WHAT YOU HAVE TO DO: Copy out each line of the data below in which the string "bigr" appears.

Dataset entries:
________________________
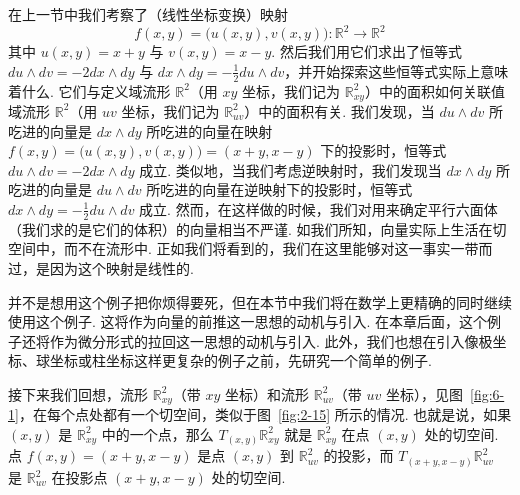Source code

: 在上一节中我们考察了（线性坐标变换）映射
\[
f(x,y)=\bigl(u(x,y),v(x,y)\bigr):\mathbb{R}^2\to\mathbb{R}^2
\]
其中 $u(x,y)=x+y$ 与 $v(x,y)=x-y$. 然后我们用它们求出了恒等式 $du\wedge dv=-2dx\wedge dy$ 与 $dx\wedge dy=-\frac12du\wedge dv$，并开始探索这些恒等式实际上意味着什么. 它们与定义域流形 $\mathbb{R}^2$（用 $xy$ 坐标，我们记为 $\mathbb{R}^2_{xy}$）中的面积如何关联值域流形 $\mathbb{R}^2$（用 $uv$ 坐标，我们记为 $\mathbb{R}^2_{uv}$）中的面积有关. 我们发现，当 $du\wedge dv$ 所吃进的向量是 $dx\wedge dy$ 所吃进的向量在映射 $f(x,y)=\bigl(u(x,y),v(x,y)\bigr)=(x+y,x-y)$ 下的投影时，恒等式 $du\wedge dv=-2dx\wedge dy$ 成立. 类似地，当我们考虑逆映射时，我们发现当 $dx\wedge dy$ 所吃进的向量是 $du\wedge dv$ 所吃进的向量在逆映射下的投影时，恒等式 $dx\wedge dy=-\frac12du\wedge dv$ 成立. 然而，在这样做的时候，我们对用来确定平行六面体（我们求的是它们的体积）的向量相当不严谨. 如我们所知，向量实际上生活在切空间中，而不在流形中. 正如我们将看到的，我们在这里能够对这一事实一带而过，是因为这个映射是线性的.

并不是想用这个例子把你烦得要死，但在本节中我们将在数学上更精确的同时继续使用这个例子. 这将作为向量的前推这一思想的动机与引入. 在本章后面，这个例子还将作为微分形式的拉回这一思想的动机与引入. 此外，我们也想在引入像极坐标、球坐标或柱坐标这样更复杂的例子之前，先研究一个简单的例子.

接下来我们回想，流形 $\mathbb{R}^2_{xy}$（带 $xy$ 坐标）和流形 $\mathbb{R}^2_{uv}$（带 $uv$ 坐标），见图~\ref{fig:6-1}，在每个点处都有一个切空间，类似于图~\ref{fig:2-15} 所示的情况. 也就是说，如果 $(x,y)$ 是 $\mathbb{R}^2_{xy}$ 中的一个点，那么 $T_{(x,y)}\mathbb{R}^2_{xy}$ 就是 $\mathbb{R}^2_{xy}$ 在点 $(x,y)$ 处的切空间. 点 $f(x,y)=(x+y,x-y)$ 是点 $(x,y)$ 到 $\mathbb{R}^2_{uv}$ 的投影，而 $T_{(x+y,x-y)}\mathbb{R}^2_{uv}$ 是 $\mathbb{R}^2_{uv}$ 在投影点 $(x+y,x-y)$ 处的切空间.

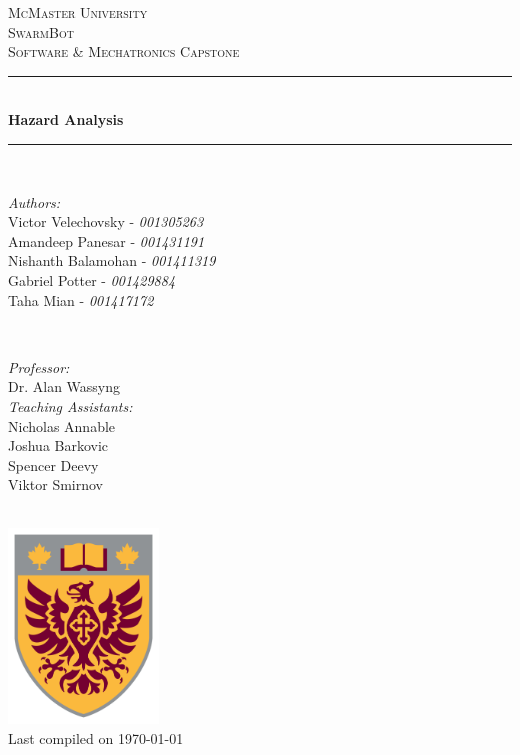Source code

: \documentclass[11pt]{article}
\begin{document}
\newcommand{\PROJECTNAME}{SwarmBot}

\begin{titlepage}
	\newcommand{\HRule}{\rule{\linewidth}{0.2mm}}
	\begin{center}
	\textsc{\LARGE McMaster University}\\[1.5cm]

	\textsc{\Large \PROJECTNAME}\\[0.5cm]
	\textsc{\large Software \& Mechatronics Capstone}\\[0.5cm]

	\HRule\\[0.4cm]
		{\huge\bfseries Hazard Analysis}\\[0.4cm]
	\HRule\\[0.4cm]

	\begin{minipage}[t][][t]{0.5\textwidth}
		\begin{flushleft} \large
			\emph{Authors:}\\
			Victor Velechovsky - \textit{001305263} \\
			Amandeep Panesar - \textit{001431191} \\ 
			Nishanth Balamohan - \textit{001411319}\\
			Gabriel Potter - \textit{001429884}\\
			Taha Mian  - \textit{001417172}\\
		\end{flushleft}
	\end{minipage}
	~
	\begin{minipage}[t][][t]{0.4\textwidth}
		\begin{flushright} \large
			\emph{Professor:} \\
			Dr. Alan Wassyng \\[0.4cm]
			\emph{Teaching Assistants:} \\
			Nicholas Annable \\
			Joshua Barkovic \\
			Spencer Deevy \\
			Viktor Smirnov
		\end{flushright}
	\end{minipage}\\[2cm]

	\includegraphics[width=0.3\textwidth]{logo.png} \\
	{\large Last compiled on \today}
	\end{center}

\end{titlepage}
\end{document}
________________________
SOLUTION TO THIS TASK:
f(x,y)=\bigl(u(x,y),v(x,y)\bigr):\mathbb{R}^2\to\mathbb{R}^2
其中 $u(x,y)=x+y$ 与 $v(x,y)=x-y$. 然后我们用它们求出了恒等式 $du\wedge dv=-2dx\wedge dy$ 与 $dx\wedge dy=-\frac12du\wedge dv$，并开始探索这些恒等式实际上意味着什么. 它们与定义域流形 $\mathbb{R}^2$（用 $xy$ 坐标，我们记为 $\mathbb{R}^2_{xy}$）中的面积如何关联值域流形 $\mathbb{R}^2$（用 $uv$ 坐标，我们记为 $\mathbb{R}^2_{uv}$）中的面积有关. 我们发现，当 $du\wedge dv$ 所吃进的向量是 $dx\wedge dy$ 所吃进的向量在映射 $f(x,y)=\bigl(u(x,y),v(x,y)\bigr)=(x+y,x-y)$ 下的投影时，恒等式 $du\wedge dv=-2dx\wedge dy$ 成立. 类似地，当我们考虑逆映射时，我们发现当 $dx\wedge dy$ 所吃进的向量是 $du\wedge dv$ 所吃进的向量在逆映射下的投影时，恒等式 $dx\wedge dy=-\frac12du\wedge dv$ 成立. 然而，在这样做的时候，我们对用来确定平行六面体（我们求的是它们的体积）的向量相当不严谨. 如我们所知，向量实际上生活在切空间中，而不在流形中. 正如我们将看到的，我们在这里能够对这一事实一带而过，是因为这个映射是线性的.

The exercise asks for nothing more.